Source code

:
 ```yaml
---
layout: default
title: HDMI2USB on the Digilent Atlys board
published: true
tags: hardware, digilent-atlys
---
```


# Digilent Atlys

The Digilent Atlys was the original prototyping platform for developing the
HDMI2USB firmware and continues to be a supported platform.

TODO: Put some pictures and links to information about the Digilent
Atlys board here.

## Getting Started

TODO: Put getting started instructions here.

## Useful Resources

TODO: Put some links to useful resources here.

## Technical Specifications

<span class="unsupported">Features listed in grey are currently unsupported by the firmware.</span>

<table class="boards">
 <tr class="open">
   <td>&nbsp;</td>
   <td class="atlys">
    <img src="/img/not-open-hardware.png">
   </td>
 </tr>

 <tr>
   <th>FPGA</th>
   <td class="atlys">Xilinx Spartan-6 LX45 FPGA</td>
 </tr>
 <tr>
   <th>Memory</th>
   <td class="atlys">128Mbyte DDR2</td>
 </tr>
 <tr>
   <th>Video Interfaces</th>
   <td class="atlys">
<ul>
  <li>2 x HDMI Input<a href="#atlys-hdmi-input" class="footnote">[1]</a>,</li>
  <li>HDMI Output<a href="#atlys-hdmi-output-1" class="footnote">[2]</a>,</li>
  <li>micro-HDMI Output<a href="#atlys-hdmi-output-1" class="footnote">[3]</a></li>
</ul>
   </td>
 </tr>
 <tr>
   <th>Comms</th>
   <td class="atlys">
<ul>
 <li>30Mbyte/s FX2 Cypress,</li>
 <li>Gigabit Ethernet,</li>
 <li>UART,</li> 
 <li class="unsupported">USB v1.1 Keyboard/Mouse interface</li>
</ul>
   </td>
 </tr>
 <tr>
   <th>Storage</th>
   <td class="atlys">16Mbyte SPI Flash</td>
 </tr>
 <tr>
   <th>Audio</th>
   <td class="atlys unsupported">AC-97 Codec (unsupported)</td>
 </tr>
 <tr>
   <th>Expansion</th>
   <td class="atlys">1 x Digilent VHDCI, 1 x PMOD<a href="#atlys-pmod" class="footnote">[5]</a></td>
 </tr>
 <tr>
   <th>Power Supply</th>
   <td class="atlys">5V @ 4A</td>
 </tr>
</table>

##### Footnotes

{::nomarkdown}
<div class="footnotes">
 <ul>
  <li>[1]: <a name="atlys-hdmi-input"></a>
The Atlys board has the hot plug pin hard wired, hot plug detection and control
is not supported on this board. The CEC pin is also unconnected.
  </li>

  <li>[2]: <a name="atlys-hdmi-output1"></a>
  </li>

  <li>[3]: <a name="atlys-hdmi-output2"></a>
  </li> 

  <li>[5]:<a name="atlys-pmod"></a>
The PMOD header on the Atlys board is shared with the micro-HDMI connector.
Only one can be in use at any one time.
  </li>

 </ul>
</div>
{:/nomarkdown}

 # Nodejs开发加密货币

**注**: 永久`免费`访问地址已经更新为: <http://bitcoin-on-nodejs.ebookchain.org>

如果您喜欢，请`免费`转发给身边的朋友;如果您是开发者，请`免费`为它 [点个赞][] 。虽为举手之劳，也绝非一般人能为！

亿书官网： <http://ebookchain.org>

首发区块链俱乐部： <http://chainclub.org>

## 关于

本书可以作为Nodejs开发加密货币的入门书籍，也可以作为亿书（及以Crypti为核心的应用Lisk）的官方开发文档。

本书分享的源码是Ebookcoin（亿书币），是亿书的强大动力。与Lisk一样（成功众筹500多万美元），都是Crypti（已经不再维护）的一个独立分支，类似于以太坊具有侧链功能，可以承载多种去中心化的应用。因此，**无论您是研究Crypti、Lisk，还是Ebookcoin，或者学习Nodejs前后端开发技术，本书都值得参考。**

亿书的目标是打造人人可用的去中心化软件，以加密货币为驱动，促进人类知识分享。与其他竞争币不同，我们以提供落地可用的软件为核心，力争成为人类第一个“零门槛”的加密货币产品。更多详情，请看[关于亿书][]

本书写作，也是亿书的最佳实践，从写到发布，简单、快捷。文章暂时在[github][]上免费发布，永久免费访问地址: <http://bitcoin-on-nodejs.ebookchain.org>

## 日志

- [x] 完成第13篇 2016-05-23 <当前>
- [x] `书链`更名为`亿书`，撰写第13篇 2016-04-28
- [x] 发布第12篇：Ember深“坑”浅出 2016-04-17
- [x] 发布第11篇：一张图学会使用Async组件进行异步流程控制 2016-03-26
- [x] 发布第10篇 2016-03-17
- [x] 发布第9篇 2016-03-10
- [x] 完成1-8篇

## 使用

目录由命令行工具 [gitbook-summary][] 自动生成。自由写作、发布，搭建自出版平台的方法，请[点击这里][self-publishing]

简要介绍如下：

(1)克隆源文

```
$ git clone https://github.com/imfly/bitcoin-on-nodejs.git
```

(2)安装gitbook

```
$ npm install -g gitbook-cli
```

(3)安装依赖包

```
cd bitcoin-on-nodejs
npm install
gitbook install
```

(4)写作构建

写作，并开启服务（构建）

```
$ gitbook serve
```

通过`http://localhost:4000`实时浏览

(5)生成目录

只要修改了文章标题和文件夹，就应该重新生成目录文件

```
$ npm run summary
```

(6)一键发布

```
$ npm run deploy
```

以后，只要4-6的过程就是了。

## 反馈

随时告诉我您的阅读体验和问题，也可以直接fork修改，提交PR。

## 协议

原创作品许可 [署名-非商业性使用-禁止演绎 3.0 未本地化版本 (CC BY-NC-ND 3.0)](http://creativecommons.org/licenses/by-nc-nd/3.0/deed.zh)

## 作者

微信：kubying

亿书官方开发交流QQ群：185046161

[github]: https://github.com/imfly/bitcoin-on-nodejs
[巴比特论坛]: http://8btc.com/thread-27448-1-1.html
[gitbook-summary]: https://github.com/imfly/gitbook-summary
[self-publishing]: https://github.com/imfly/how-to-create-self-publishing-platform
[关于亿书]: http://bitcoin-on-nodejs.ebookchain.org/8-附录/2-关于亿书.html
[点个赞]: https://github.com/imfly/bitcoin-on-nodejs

────────────────────────────────────────

*What is required*: Copy every line of the data above, beginning with the first and ending with the line that contains "## Useful Resources", and give nothing more.

*Solution to the problem*:
Source code

:
 ```yaml
---
layout: default
title: HDMI2USB on the Digilent Atlys board
published: true
tags: hardware, digilent-atlys
---
```


# Digilent Atlys

The Digilent Atlys was the original prototyping platform for developing the
HDMI2USB firmware and continues to be a supported platform.

TODO: Put some pictures and links to information about the Digilent
Atlys board here.

## Getting Started

TODO: Put getting started instructions here.

## Useful Resources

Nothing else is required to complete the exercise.